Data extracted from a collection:
************

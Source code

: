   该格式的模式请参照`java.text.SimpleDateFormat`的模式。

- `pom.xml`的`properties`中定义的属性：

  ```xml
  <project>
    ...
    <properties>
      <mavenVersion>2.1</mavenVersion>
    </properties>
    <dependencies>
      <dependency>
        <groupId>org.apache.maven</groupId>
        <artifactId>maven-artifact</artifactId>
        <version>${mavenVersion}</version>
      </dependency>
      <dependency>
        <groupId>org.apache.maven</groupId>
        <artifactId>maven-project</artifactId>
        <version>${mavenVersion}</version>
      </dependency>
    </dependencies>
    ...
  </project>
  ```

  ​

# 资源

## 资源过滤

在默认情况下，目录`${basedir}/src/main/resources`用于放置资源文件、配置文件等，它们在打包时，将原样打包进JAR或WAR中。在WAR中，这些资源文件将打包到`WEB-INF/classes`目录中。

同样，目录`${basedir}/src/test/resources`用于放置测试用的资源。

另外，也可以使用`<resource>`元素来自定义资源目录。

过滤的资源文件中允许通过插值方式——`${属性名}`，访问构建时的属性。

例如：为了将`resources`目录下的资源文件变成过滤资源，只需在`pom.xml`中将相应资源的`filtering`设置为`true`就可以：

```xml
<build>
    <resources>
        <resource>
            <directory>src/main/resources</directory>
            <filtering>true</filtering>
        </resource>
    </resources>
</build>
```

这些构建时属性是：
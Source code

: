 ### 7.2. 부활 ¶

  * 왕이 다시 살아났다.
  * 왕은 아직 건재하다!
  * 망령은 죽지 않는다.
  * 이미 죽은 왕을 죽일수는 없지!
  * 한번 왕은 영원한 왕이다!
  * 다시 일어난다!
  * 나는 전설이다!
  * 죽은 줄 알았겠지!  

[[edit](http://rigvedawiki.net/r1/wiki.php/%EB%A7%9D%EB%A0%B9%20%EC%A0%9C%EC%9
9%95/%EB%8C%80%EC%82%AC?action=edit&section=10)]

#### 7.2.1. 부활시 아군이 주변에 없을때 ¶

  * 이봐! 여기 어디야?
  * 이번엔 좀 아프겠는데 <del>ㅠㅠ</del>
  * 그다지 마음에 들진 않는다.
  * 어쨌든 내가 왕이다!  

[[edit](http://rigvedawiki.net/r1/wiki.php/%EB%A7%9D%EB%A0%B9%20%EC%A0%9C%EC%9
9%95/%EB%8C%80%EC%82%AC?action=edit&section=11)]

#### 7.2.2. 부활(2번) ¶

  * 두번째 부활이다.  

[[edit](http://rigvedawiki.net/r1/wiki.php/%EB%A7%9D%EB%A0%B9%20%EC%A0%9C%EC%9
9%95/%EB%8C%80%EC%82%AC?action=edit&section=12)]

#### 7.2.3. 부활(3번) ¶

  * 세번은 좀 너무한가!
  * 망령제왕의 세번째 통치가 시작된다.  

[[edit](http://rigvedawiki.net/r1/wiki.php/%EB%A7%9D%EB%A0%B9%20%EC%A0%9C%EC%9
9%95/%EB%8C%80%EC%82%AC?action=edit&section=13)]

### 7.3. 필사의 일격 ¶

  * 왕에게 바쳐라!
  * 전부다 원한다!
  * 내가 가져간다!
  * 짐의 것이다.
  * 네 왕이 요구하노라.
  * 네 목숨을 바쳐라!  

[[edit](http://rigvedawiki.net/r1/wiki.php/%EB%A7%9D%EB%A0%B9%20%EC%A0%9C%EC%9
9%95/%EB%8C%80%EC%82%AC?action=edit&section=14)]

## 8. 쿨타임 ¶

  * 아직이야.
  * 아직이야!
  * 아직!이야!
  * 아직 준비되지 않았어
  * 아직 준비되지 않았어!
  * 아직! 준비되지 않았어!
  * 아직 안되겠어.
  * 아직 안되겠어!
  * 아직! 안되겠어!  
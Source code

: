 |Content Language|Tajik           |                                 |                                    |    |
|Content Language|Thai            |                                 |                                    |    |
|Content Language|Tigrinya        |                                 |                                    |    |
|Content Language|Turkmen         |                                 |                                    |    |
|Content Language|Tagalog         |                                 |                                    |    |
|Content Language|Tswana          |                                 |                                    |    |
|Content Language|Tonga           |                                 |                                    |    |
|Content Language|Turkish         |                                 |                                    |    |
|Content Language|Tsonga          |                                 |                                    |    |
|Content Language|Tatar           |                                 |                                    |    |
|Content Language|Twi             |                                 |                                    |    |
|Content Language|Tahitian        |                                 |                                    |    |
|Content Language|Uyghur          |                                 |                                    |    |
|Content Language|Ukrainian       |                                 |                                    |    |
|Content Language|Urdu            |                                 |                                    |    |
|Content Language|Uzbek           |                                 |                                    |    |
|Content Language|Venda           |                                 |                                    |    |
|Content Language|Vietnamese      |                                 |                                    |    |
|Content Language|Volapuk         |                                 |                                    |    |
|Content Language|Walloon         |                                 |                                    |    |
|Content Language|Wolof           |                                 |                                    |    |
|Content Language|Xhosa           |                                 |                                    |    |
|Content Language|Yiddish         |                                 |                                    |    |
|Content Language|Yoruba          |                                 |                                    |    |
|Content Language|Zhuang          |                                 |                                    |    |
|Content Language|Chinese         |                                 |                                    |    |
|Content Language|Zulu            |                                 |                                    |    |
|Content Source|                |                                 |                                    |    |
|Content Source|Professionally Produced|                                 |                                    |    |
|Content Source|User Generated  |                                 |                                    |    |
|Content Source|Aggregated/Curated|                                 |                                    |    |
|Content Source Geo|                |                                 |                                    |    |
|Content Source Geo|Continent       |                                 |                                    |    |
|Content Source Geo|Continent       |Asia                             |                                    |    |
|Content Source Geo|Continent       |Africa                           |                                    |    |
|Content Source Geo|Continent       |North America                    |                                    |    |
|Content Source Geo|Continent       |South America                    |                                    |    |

************

What is being asked:
What you return must match the records exactly, down to the last line.

Solution below:
Source code

:   该格式的模式请参照`java.text.SimpleDateFormat`的模式。

- `pom.xml`的`properties`中定义的属性：

  ```xml
  <project>
    ...
    <properties>
      <mavenVersion>2.1</mavenVersion>
    </properties>
    <dependencies>
      <dependency>
        <groupId>org.apache.maven</groupId>
        <artifactId>maven-artifact</artifactId>
        <version>${mavenVersion}</version>
      </dependency>
      <dependency>
        <groupId>org.apache.maven</groupId>
        <artifactId>maven-project</artifactId>
        <version>${mavenVersion}</version>
      </dependency>
    </dependencies>
    ...
  </project>
  ```

  ​

# 资源

## 资源过滤

在默认情况下，目录`${basedir}/src/main/resources`用于放置资源文件、配置文件等，它们在打包时，将原样打包进JAR或WAR中。在WAR中，这些资源文件将打包到`WEB-INF/classes`目录中。

同样，目录`${basedir}/src/test/resources`用于放置测试用的资源。

另外，也可以使用`<resource>`元素来自定义资源目录。

过滤的资源文件中允许通过插值方式——`${属性名}`，访问构建时的属性。

例如：为了将`resources`目录下的资源文件变成过滤资源，只需在`pom.xml`中将相应资源的`filtering`设置为`true`就可以：

```xml
<build>
    <resources>
        <resource>
            <directory>src/main/resources</directory>
            <filtering>true</filtering>
        </resource>
    </resources>
</build>
```

这些构建时属性是：
Source code

: ### 7.2. 부활 ¶

  * 왕이 다시 살아났다.
  * 왕은 아직 건재하다!
  * 망령은 죽지 않는다.
  * 이미 죽은 왕을 죽일수는 없지!
  * 한번 왕은 영원한 왕이다!
  * 다시 일어난다!
  * 나는 전설이다!
  * 죽은 줄 알았겠지!  

[[edit](http://rigvedawiki.net/r1/wiki.php/%EB%A7%9D%EB%A0%B9%20%EC%A0%9C%EC%9
9%95/%EB%8C%80%EC%82%AC?action=edit&section=10)]

#### 7.2.1. 부활시 아군이 주변에 없을때 ¶

  * 이봐! 여기 어디야?
  * 이번엔 좀 아프겠는데 <del>ㅠㅠ</del>
  * 그다지 마음에 들진 않는다.
  * 어쨌든 내가 왕이다!  

[[edit](http://rigvedawiki.net/r1/wiki.php/%EB%A7%9D%EB%A0%B9%20%EC%A0%9C%EC%9
9%95/%EB%8C%80%EC%82%AC?action=edit&section=11)]

#### 7.2.2. 부활(2번) ¶

  * 두번째 부활이다.  

[[edit](http://rigvedawiki.net/r1/wiki.php/%EB%A7%9D%EB%A0%B9%20%EC%A0%9C%EC%9
9%95/%EB%8C%80%EC%82%AC?action=edit&section=12)]

#### 7.2.3. 부활(3번) ¶

  * 세번은 좀 너무한가!
  * 망령제왕의 세번째 통치가 시작된다.  

[[edit](http://rigvedawiki.net/r1/wiki.php/%EB%A7%9D%EB%A0%B9%20%EC%A0%9C%EC%9
9%95/%EB%8C%80%EC%82%AC?action=edit&section=13)]

### 7.3. 필사의 일격 ¶

  * 왕에게 바쳐라!
  * 전부다 원한다!
  * 내가 가져간다!
  * 짐의 것이다.
  * 네 왕이 요구하노라.
  * 네 목숨을 바쳐라!  

[[edit](http://rigvedawiki.net/r1/wiki.php/%EB%A7%9D%EB%A0%B9%20%EC%A0%9C%EC%9
9%95/%EB%8C%80%EC%82%AC?action=edit&section=14)]

## 8. 쿨타임 ¶

  * 아직이야.
  * 아직이야!
  * 아직!이야!
  * 아직 준비되지 않았어
  * 아직 준비되지 않았어!
  * 아직! 준비되지 않았어!
  * 아직 안되겠어.
  * 아직 안되겠어!
  * 아직! 안되겠어!  
Source code

: |Content Language|Tajik           |                                 |                                    |    |
|Content Language|Thai            |                                 |                                    |    |
|Content Language|Tigrinya        |                                 |                                    |    |
|Content Language|Turkmen         |                                 |                                    |    |
|Content Language|Tagalog         |                                 |                                    |    |
|Content Language|Tswana          |                                 |                                    |    |
|Content Language|Tonga           |                                 |                                    |    |
|Content Language|Turkish         |                                 |                                    |    |
|Content Language|Tsonga          |                                 |                                    |    |
|Content Language|Tatar           |                                 |                                    |    |
|Content Language|Twi             |                                 |                                    |    |
|Content Language|Tahitian        |                                 |                                    |    |
|Content Language|Uyghur          |                                 |                                    |    |
|Content Language|Ukrainian       |                                 |                                    |    |
|Content Language|Urdu            |                                 |                                    |    |
|Content Language|Uzbek           |                                 |                                    |    |
|Content Language|Venda           |                                 |                                    |    |
|Content Language|Vietnamese      |                                 |                                    |    |
|Content Language|Volapuk         |                                 |                                    |    |
|Content Language|Walloon         |                                 |                                    |    |
|Content Language|Wolof           |                                 |                                    |    |
|Content Language|Xhosa           |                                 |                                    |    |
|Content Language|Yiddish         |                                 |                                    |    |
|Content Language|Yoruba          |                                 |                                    |    |
|Content Language|Zhuang          |                                 |                                    |    |
|Content Language|Chinese         |                                 |                                    |    |
|Content Language|Zulu            |                                 |                                    |    |
|Content Source|                |                                 |                                    |    |
|Content Source|Professionally Produced|                                 |                                    |    |
|Content Source|User Generated  |                                 |                                    |    |
|Content Source|Aggregated/Curated|                                 |                                    |    |
|Content Source Geo|                |                                 |                                    |    |
|Content Source Geo|Continent       |                                 |                                    |    |
|Content Source Geo|Continent       |Asia                             |                                    |    |
|Content Source Geo|Continent       |Africa                           |                                    |    |
|Content Source Geo|Continent       |North America                    |                                    |    |
|Content Source Geo|Continent       |South America                    |                                    |    |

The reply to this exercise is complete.